Husband and wife pastor duo in Tongjiang city lose church after buying religious books from South Korea, which officials deemed illegal.
On September 21, Fang Ju and her husband, both of whom are pastors of a house church in Tongjiang city, in China’s northeastern province of Heilongjiang, along with a few church co-workers, were holding a meeting to discuss church-related work, when four or five officials from the city’s Religious Affairs Bureau and Public Security Bureau suddenly stormed in and carried out an illegal search.

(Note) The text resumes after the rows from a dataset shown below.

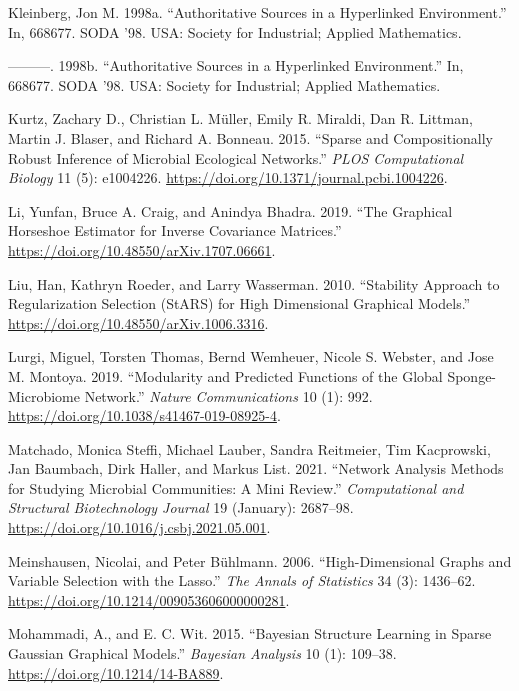 \documentclass[
  a4paper,
]{article}
\newlength{\cslhangindent}
\newlength{\cslentryspacingunit} %
\newenvironment{CSLReferences}[2] %
 {%
  \setlength{\parindent}{0pt}
  \ifodd #1
  \let\oldpar\par
  \def\par{\hangindent=\cslhangindent\oldpar}
  \fi
  \setlength{\parskip}{#2\cslentryspacingunit}
 }%
 {}
\begin{document}
\begin{CSLReferences}{1}{0}
\leavevmode{}%
Kleinberg, Jon M. 1998a. {``Authoritative Sources in a Hyperlinked
Environment.''} In, 668677. SODA '98. USA: Society for Industrial;
Applied Mathematics.

\leavevmode{}%
---------. 1998b. {``Authoritative Sources in a Hyperlinked
Environment.''} In, 668677. SODA '98. USA: Society for Industrial;
Applied Mathematics.

\leavevmode{}%
Kurtz, Zachary D., Christian L. Müller, Emily R. Miraldi, Dan R.
Littman, Martin J. Blaser, and Richard A. Bonneau. 2015. {``Sparse and
Compositionally Robust Inference of Microbial Ecological Networks.''}
\emph{PLOS Computational Biology} 11 (5): e1004226.
\url{https://doi.org/10.1371/journal.pcbi.1004226}.

\leavevmode{}%
Li, Yunfan, Bruce A. Craig, and Anindya Bhadra. 2019. {``The Graphical
Horseshoe Estimator for Inverse Covariance Matrices.''}
\url{https://doi.org/10.48550/arXiv.1707.06661}.

\leavevmode{}%
Liu, Han, Kathryn Roeder, and Larry Wasserman. 2010. {``Stability
Approach to Regularization Selection (StARS) for High Dimensional
Graphical Models.''} \url{https://doi.org/10.48550/arXiv.1006.3316}.

\leavevmode{}%
Lurgi, Miguel, Torsten Thomas, Bernd Wemheuer, Nicole S. Webster, and
Jose M. Montoya. 2019. {``Modularity and Predicted Functions of the
Global Sponge-Microbiome Network.''} \emph{Nature Communications} 10
(1): 992. \url{https://doi.org/10.1038/s41467-019-08925-4}.

\leavevmode{}%
Matchado, Monica Steffi, Michael Lauber, Sandra Reitmeier, Tim
Kacprowski, Jan Baumbach, Dirk Haller, and Markus List. 2021. {``Network
Analysis Methods for Studying Microbial Communities: A Mini Review.''}
\emph{Computational and Structural Biotechnology Journal} 19 (January):
2687--98. \url{https://doi.org/10.1016/j.csbj.2021.05.001}.

\leavevmode{}%
Meinshausen, Nicolai, and Peter Bühlmann. 2006. {``High-Dimensional
Graphs and Variable Selection with the Lasso.''} \emph{The Annals of
Statistics} 34 (3): 1436--62.
\url{https://doi.org/10.1214/009053606000000281}.

\leavevmode{}%
Mohammadi, A., and E. C. Wit. 2015. {``Bayesian Structure Learning in
Sparse Gaussian Graphical Models.''} \emph{Bayesian Analysis} 10 (1):
109--38. \url{https://doi.org/10.1214/14-BA889}.


\end{CSLReferences}
\end{document}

After finding several religious books that had been mailed from South Korea, the police asserted that these books were not printed and published by the government-approved Protestant Three-Self Church.
Fang Ju and her husband were hauled away on the grounds that they had “foreign affiliations.”
After graduating from a theological college, Fang Ju studied in South Korea for three years. Upon returning to China, she became a pastor at a local house church. Her husband, Zhou Gang, is also a pastor. The authorities claimed that the husband and wife purchased South Korean religious books and maintained ties with overseas religious communities in the United States and South Korea. The authorities said that the matter was of a serious nature.
“If you want to condemn someone, don’t worry about the pretext,” some church members said. “The church has never invited foreign pastors, so where did the notion of ‘foreign affiliations’ come from?”
On September 22, officials from the city’s Public Security Bureau, United Front Work Department, Religious Affairs Bureau, special police force, and other departments forcibly cut and destroyed the cross on the church to which Fang Ju belonged, and sealed off the church. More than 300 believers lost their meeting place and were forced to disperse. That day, Fang Ju and her husband were released, but the couple received a warning from the Religious Affairs Bureau prohibiting them from preaching. Their phones were also put under surveillance.
In recent years, with the continued implementation of the Sinicization of religion, the Chinese Communist Party authorities are intensifying their control and suppression of religious beliefs under the guise of “resisting religious penetration by foreign forces” and “preventing extreme religious ideology.”
Many churches throughout China have been suppressed or persecuted by the authorities simply for having foreign religious books or inviting foreign preachers. In September, a house church in Harbin, the capital of Heilongjiang, was also forced to be dissolved by the local government because the church had previously invited a foreign preacher to give a sermon.